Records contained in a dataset

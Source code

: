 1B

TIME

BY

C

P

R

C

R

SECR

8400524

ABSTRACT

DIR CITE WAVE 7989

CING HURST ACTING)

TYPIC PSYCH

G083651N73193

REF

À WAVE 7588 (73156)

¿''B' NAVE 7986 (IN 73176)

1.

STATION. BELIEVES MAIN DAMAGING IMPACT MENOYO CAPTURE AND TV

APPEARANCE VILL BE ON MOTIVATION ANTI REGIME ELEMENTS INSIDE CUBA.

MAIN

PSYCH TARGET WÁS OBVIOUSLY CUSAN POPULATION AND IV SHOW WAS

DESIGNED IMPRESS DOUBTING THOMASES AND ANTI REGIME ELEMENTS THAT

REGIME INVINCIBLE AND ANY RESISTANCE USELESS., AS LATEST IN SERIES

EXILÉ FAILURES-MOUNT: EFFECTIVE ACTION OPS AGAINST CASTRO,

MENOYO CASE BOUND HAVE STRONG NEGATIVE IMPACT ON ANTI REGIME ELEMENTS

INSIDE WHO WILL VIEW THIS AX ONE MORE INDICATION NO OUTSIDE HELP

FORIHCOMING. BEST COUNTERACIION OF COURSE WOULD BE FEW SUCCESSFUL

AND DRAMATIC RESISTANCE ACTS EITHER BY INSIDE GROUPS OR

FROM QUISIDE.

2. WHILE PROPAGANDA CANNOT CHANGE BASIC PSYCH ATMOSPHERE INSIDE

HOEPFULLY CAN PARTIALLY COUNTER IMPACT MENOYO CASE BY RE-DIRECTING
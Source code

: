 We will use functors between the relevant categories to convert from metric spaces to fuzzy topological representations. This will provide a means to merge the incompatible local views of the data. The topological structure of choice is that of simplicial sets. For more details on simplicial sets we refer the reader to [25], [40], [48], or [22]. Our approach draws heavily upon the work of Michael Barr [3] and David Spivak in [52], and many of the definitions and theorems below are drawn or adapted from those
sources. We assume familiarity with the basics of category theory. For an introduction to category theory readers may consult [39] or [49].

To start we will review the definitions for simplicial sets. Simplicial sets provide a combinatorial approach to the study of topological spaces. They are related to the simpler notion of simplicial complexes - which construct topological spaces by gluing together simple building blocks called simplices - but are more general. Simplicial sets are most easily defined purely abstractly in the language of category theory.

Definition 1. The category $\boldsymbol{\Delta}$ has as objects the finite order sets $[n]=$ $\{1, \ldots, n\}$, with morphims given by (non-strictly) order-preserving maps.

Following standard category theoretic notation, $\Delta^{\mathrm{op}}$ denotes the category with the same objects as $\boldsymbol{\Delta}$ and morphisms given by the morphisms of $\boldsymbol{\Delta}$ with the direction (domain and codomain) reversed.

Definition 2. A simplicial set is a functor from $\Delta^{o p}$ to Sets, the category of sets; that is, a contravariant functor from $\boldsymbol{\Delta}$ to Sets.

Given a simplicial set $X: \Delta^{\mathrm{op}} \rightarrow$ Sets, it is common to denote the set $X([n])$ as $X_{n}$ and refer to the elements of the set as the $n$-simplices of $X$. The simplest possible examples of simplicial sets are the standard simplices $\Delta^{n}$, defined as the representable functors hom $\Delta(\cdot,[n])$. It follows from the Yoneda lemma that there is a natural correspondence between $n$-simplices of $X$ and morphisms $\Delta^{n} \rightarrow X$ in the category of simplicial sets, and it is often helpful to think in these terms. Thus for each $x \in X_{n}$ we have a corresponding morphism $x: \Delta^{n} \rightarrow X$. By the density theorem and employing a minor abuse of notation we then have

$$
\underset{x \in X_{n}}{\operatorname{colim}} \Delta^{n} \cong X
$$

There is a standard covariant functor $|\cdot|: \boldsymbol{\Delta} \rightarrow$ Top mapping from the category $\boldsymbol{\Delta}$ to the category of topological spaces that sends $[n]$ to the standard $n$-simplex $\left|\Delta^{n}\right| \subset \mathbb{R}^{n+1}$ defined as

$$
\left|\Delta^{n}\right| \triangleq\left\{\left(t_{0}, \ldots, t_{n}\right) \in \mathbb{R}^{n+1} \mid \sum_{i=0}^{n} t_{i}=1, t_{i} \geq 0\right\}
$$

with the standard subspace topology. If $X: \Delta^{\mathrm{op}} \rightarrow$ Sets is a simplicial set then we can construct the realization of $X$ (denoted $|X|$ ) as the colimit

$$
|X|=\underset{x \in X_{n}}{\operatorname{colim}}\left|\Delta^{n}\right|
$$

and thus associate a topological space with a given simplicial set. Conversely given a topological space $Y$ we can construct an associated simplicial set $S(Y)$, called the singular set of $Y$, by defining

◆ **Exercise instructions**:
Give the lines again, exactly as they stand, from the beginning of the data through the line with "Definition 1. The".

◆ **Your solution**:
Source code

: 1B

TIME

BY

C

P

R

C

R

SECR

8400524

ABSTRACT

DIR CITE WAVE 7989

CING HURST ACTING)

TYPIC PSYCH

G083651N73193

REF

À WAVE 7588 (73156)

¿''B' NAVE 7986 (IN 73176)

1.

STATION. BELIEVES MAIN DAMAGING IMPACT MENOYO CAPTURE AND TV

APPEARANCE VILL BE ON MOTIVATION ANTI REGIME ELEMENTS INSIDE CUBA.

MAIN

PSYCH TARGET WÁS OBVIOUSLY CUSAN POPULATION AND IV SHOW WAS

DESIGNED IMPRESS DOUBTING THOMASES AND ANTI REGIME ELEMENTS THAT

REGIME INVINCIBLE AND ANY RESISTANCE USELESS., AS LATEST IN SERIES

EXILÉ FAILURES-MOUNT: EFFECTIVE ACTION OPS AGAINST CASTRO,

MENOYO CASE BOUND HAVE STRONG NEGATIVE IMPACT ON ANTI REGIME ELEMENTS

INSIDE WHO WILL VIEW THIS AX ONE MORE INDICATION NO OUTSIDE HELP

FORIHCOMING. BEST COUNTERACIION OF COURSE WOULD BE FEW SUCCESSFUL

AND DRAMATIC RESISTANCE ACTS EITHER BY INSIDE GROUPS OR

FROM QUISIDE.

2. WHILE PROPAGANDA CANNOT CHANGE BASIC PSYCH ATMOSPHERE INSIDE

HOEPFULLY CAN PARTIALLY COUNTER IMPACT MENOYO CASE BY RE-DIRECTING
Source code

: We will use functors between the relevant categories to convert from metric spaces to fuzzy topological representations. This will provide a means to merge the incompatible local views of the data. The topological structure of choice is that of simplicial sets. For more details on simplicial sets we refer the reader to [25], [40], [48], or [22]. Our approach draws heavily upon the work of Michael Barr [3] and David Spivak in [52], and many of the definitions and theorems below are drawn or adapted from those
sources. We assume familiarity with the basics of category theory. For an introduction to category theory readers may consult [39] or [49].

To start we will review the definitions for simplicial sets. Simplicial sets provide a combinatorial approach to the study of topological spaces. They are related to the simpler notion of simplicial complexes - which construct topological spaces by gluing together simple building blocks called simplices - but are more general. Simplicial sets are most easily defined purely abstractly in the language of category theory.

Definition 1. The category $\boldsymbol{\Delta}$ has as objects the finite order sets $[n]=$ $\{1, \ldots, n\}$, with morphims given by (non-strictly) order-preserving maps.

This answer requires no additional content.